COSTA MESA -- All signs point to a final vote on the controversial

Home Ranch project Monday, but it won’t come without more talk of change.

Councilman Gary Monahan said he will most likely propose an increase

in the housing on the project by raising the number of homes allowed per

acre from 12 to 14 or 16.

“If there is a serious concern to balance out the jobs and housing

issue, this suggestion will get in a few more units,” Monahan said.

Even with the proposed change, Monahan said he still expects a vote on

the project. The additional homes per acre are within the traffic and

environmental limits outlined by existing reports, Monahan said.

Mayor Libby Cowan echoed Monahan’s desire for a vote but added it was

still unknown which way the decision would go.

“We have heard enough and it really is time for us to have completed

our homework and make a decision,” Cowan said. “I don’t know what that

decision will be, but my interest is to at least get some action taken.”
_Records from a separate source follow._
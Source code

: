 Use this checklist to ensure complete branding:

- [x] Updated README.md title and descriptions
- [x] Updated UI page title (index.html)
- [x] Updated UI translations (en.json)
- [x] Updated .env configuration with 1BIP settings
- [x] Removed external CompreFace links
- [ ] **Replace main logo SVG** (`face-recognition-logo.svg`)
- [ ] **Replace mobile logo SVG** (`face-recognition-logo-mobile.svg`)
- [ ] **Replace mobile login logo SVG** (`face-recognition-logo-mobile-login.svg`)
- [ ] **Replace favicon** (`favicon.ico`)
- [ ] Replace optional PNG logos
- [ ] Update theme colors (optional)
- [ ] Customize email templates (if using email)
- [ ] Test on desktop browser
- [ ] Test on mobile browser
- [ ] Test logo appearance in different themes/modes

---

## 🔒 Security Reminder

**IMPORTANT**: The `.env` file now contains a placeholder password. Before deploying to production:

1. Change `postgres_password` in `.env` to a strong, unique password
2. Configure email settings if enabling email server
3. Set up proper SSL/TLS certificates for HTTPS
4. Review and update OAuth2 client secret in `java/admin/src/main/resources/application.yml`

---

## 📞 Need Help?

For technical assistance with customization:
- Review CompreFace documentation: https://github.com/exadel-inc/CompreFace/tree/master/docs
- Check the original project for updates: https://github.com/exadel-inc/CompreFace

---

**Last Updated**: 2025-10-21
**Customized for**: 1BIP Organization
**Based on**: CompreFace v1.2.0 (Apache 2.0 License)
The relationship between the developer and the city has run its course

and it is time for the council to take action, the mayor said.
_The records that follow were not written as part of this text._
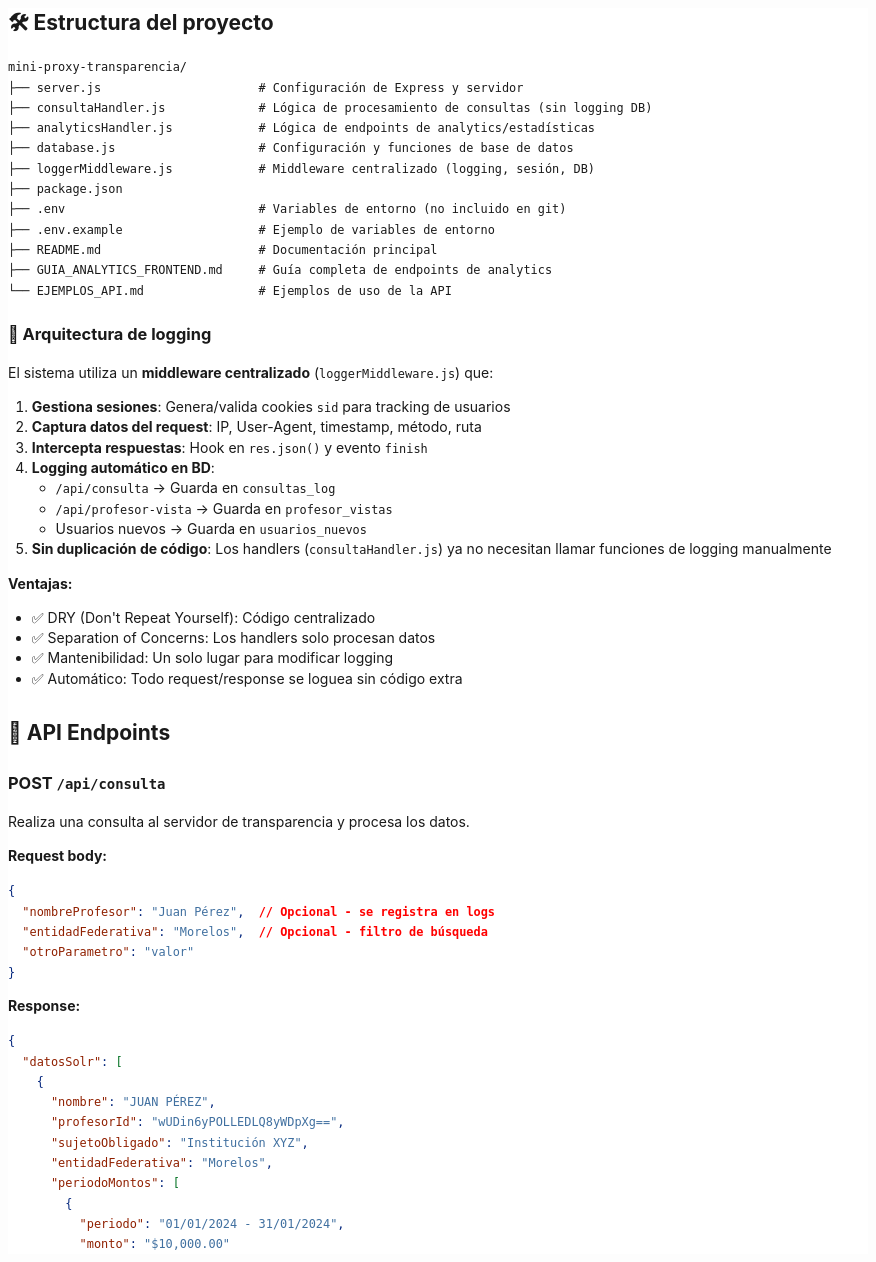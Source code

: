 ## 🛠️ Estructura del proyecto

```
mini-proxy-transparencia/
├── server.js                      # Configuración de Express y servidor
├── consultaHandler.js             # Lógica de procesamiento de consultas (sin logging DB)
├── analyticsHandler.js            # Lógica de endpoints de analytics/estadísticas
├── database.js                    # Configuración y funciones de base de datos
├── loggerMiddleware.js            # Middleware centralizado (logging, sesión, DB)
├── package.json
├── .env                           # Variables de entorno (no incluido en git)
├── .env.example                   # Ejemplo de variables de entorno
├── README.md                      # Documentación principal
├── GUIA_ANALYTICS_FRONTEND.md     # Guía completa de endpoints de analytics
└── EJEMPLOS_API.md                # Ejemplos de uso de la API
```

### 📝 Arquitectura de logging

El sistema utiliza un **middleware centralizado** (`loggerMiddleware.js`) que:

1. **Gestiona sesiones**: Genera/valida cookies `sid` para tracking de usuarios
2. **Captura datos del request**: IP, User-Agent, timestamp, método, ruta
3. **Intercepta respuestas**: Hook en `res.json()` y evento `finish`
4. **Logging automático en BD**: 
   - `/api/consulta` → Guarda en `consultas_log`
   - `/api/profesor-vista` → Guarda en `profesor_vistas`
   - Usuarios nuevos → Guarda en `usuarios_nuevos`
5. **Sin duplicación de código**: Los handlers (`consultaHandler.js`) ya no necesitan llamar funciones de logging manualmente

**Ventajas:**
- ✅ DRY (Don't Repeat Yourself): Código centralizado
- ✅ Separation of Concerns: Los handlers solo procesan datos
- ✅ Mantenibilidad: Un solo lugar para modificar logging
- ✅ Automático: Todo request/response se loguea sin código extra

## 📡 API Endpoints

### POST `/api/consulta`

Realiza una consulta al servidor de transparencia y procesa los datos.

**Request body:**
```json
{
  "nombreProfesor": "Juan Pérez",  // Opcional - se registra en logs
  "entidadFederativa": "Morelos",  // Opcional - filtro de búsqueda
  "otroParametro": "valor"
}
```

**Response:**
```json
{
  "datosSolr": [
    {
      "nombre": "JUAN PÉREZ",
      "profesorId": "wUDin6yPOLLEDLQ8yWDpXg==",
      "sujetoObligado": "Institución XYZ",
      "entidadFederativa": "Morelos",
      "periodoMontos": [
        {
          "periodo": "01/01/2024 - 31/01/2024",
          "monto": "$10,000.00"
```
The Planning Commission unanimously approved the

project’senvironmental report, a rezone petition, an amendment to the

city’s master plan and a specific plan amendment. The lone item without

unanimous support was the amendment to the general plan, which

Commissioner Bruce Garlich opposed.

Plans for the Home Ranch cite -- bordered by the San Diego Freeway,

Fairview Road, Harbor Boulevard and Sunflower Avenue -- call for a

308,000-square-foot Ikea store, 791,050 square feet of office space,

252,648 square feet of industrial use and 192 homes.

Commissioners convinced the Segerstroms to also offer $2 million for

city schools. Other than that change to the development agreement, the

City Council is looking at the same project the Planning Commission did.

After nearly two decades of pitching various proposals to the city

regarding Home Ranch, C.J. Segerstrom & Sons finds itself in a familiar

position. Plans for previous Home Ranch designs have garnered the

approval of the Planning Commission but found themselves stalled because

of an outcry of public opposition.

* Lolita Harper covers Costa Mesa. She may be reached at (949)

574-4275 or by e-mail at o7 lolita.harper@latimes.comf7 .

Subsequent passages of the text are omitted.